What you return must match the data exactly, line for line.

[Recorded data]

········

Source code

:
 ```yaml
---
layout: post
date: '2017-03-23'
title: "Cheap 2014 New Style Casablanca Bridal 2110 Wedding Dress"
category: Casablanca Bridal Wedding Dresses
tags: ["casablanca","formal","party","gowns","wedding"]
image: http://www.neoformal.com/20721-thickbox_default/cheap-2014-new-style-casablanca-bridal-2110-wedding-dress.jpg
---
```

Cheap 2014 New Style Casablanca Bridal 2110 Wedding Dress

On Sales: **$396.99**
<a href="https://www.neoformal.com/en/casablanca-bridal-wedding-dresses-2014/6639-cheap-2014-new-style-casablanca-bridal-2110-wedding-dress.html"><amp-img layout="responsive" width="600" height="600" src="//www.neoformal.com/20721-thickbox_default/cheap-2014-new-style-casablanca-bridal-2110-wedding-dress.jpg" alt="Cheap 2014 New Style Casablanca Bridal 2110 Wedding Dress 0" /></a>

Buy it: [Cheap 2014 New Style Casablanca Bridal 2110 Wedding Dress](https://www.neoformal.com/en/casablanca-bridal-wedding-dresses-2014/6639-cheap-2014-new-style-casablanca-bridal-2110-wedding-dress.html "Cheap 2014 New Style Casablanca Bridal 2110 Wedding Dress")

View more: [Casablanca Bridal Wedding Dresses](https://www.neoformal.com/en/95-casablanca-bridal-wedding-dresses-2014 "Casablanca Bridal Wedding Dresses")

········

■ Result below ■
Source code

:
 ```yaml
---
layout: post
date: '2017-03-23'
title: "Cheap 2014 New Style Casablanca Bridal 2110 Wedding Dress"
category: Casablanca Bridal Wedding Dresses
tags: ["casablanca","formal","party","gowns","wedding"]
image: http://www.neoformal.com/20721-thickbox_default/cheap-2014-new-style-casablanca-bridal-2110-wedding-dress.jpg
---
```

Cheap 2014 New Style Casablanca Bridal 2110 Wedding Dress

On Sales: **$396.99**
<a href="https://www.neoformal.com/en/casablanca-bridal-wedding-dresses-2014/6639-cheap-2014-new-style-casablanca-bridal-2110-wedding-dress.html"><amp-img layout="responsive" width="600" height="600" src="//www.neoformal.com/20721-thickbox_default/cheap-2014-new-style-casablanca-bridal-2110-wedding-dress.jpg" alt="Cheap 2014 New Style Casablanca Bridal 2110 Wedding Dress 0" /></a>

Buy it: [Cheap 2014 New Style Casablanca Bridal 2110 Wedding Dress](https://www.neoformal.com/en/casablanca-bridal-wedding-dresses-2014/6639-cheap-2014-new-style-casablanca-bridal-2110-wedding-dress.html "Cheap 2014 New Style Casablanca Bridal 2110 Wedding Dress")

View more: [Casablanca Bridal Wedding Dresses](https://www.neoformal.com/en/95-casablanca-bridal-wedding-dresses-2014 "Casablanca Bridal Wedding Dresses")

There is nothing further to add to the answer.